0

I got a Cassandra cluster that only uses one node (because I only got one server and do a comparison). So I got a time-series table that is 43 GB big and every query I run is very slow. My question is, why is 43GB to much for one node in a cluster with only one node, when 43GB in one node in a cluster with more nodes would be ok?

Does Cassandra use RAM and CPU of every server in the cluster, even when a query only needs one node? That's my idea but I am not sure...

I hope somebody is able to help here,

Thank you!

Edit: My table:

CREATE TABLE table(
  num int,
  part_key int,
  val1 int, val2 float, val3 text, ...,
  PRIMARY KEY((part_key), num)
);

num is the number of the record. There are 300-400 values and like 10 000 000 records. Right now the database is ca. 60GB (43GB was from yesterday) and even the INSERT queries time out. If I set time-out higher the Server service crashes.

Friedrich
  • 47
  • 6
  • I think I loaded that much in one cluster, but it wasn't something productional, more an internal utility. It really depends on your scheme and queries. Can you add them too? – Aleksandar Stojadinovic Jan 21 '15 at 08:02
  • 2
    possible duplicate of [Cassandra Database overwhelmed?](http://stackoverflow.com/questions/28024187/cassandra-database-overwhelmed) – RussS Jan 21 '15 at 16:40
  • @Friedrich please avoid publishing the same question twice!
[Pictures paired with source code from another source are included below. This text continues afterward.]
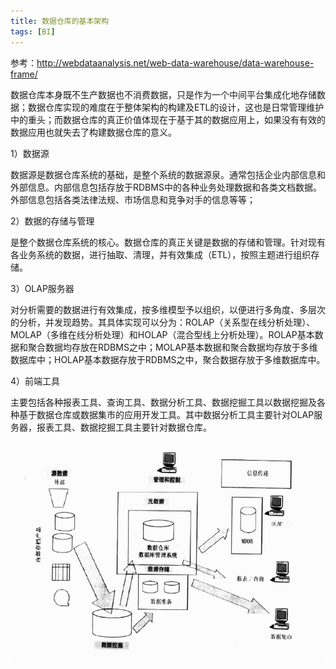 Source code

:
 ```yaml
---
title: 数据仓库的基本架构
tags: [BI]
---
```


参考：http://webdataanalysis.net/web-data-warehouse/data-warehouse-frame/

数据仓库本身既不生产数据也不消费数据，只是作为一个中间平台集成化地存储数据；数据仓库实现的难度在于整体架构的构建及ETL的设计，这也是日常管理维护中的重头；而数据仓库的真正价值体现在于基于其的数据应用上，如果没有有效的数据应用也就失去了构建数据仓库的意义。

1）数据源

数据源是数据仓库系统的基础，是整个系统的数据源泉。通常包括企业内部信息和外部信息。内部信息包括存放于RDBMS中的各种业务处理数据和各类文档数据。外部信息包括各类法律法规、市场信息和竞争对手的信息等等；

2）数据的存储与管理

是整个数据仓库系统的核心。数据仓库的真正关键是数据的存储和管理。针对现有各业务系统的数据，进行抽取、清理，并有效集成（ETL），按照主题进行组织存储。

3）OLAP服务器

对分析需要的数据进行有效集成，按多维模型予以组织，以便进行多角度、多层次的分析，并发现趋势。其具体实现可以分为：ROLAP（关系型在线分析处理）、MOLAP（多维在线分析处理）和HOLAP（混合型线上分析处理）。ROLAP基本数据和聚合数据均存放在RDBMS之中；MOLAP基本数据和聚合数据均存放于多维数据库中；HOLAP基本数据存放于RDBMS之中，聚合数据存放于多维数据库中。

4）前端工具

主要包括各种报表工具、查询工具、数据分析工具、数据挖掘工具以数据挖掘及各种基于数据仓库或数据集市的应用开发工具。其中数据分析工具主要针对OLAP服务器，报表工具、数据挖掘工具主要针对数据仓库。

![](/images/other/data-analysis/warehouse-system.jpg)
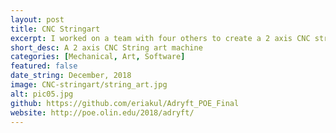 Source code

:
 ```yaml
---
layout: post
title: CNC Stringart
excerpt: I worked on a team with four others to create a 2 axis CNC string art machine. I designed the entire mechanical system from the ground up, ensuring the design was modular, quick to assemble, easy to fabricate, and would provide us with a reliable platform to test with. I also did some development work on the path planning algorithm.
short_desc: A 2 axis CNC String art machine
categories: [Mechanical, Art, Software]
featured: false
date_string: December, 2018
image: CNC-stringart/string_art.jpg
alt: pic05.jpg
github: https://github.com/eriakul/Adryft_POE_Final
website: http://poe.olin.edu/2018/adryft/
---
```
If you're worried about exposure there are other ways to increase exposure of your posted questions like: adding more relevant tags (C* version for example), updating your question with more relevant information etc. – Nir Alfasi Jan 21 '15 at 18:03
  • I am kinda new here and did not know how the reactions would be if I ask new questions in an existing post, even if it is the same situation. But thanks for your effort! – Friedrich Jan 22 '15 at 07:43

1 Answers1

1

why is 43GB to much for one node in a cluster with only one node

43GB is not much for one node in C* cluster (even if the cluster contains only one node). As an example, we have clusters in Netflix that contains nodes with 800GB (per node) or even more !

There is another reason for the slowness of your query, and one guess would be that you have one (or more) very large rows which is an achilles heel for Cassandra. Another thing that you should check is the read/write pattern that you're using: since C* is eventually consistent, if you try to perform: read-modify-read - you'll get poor results.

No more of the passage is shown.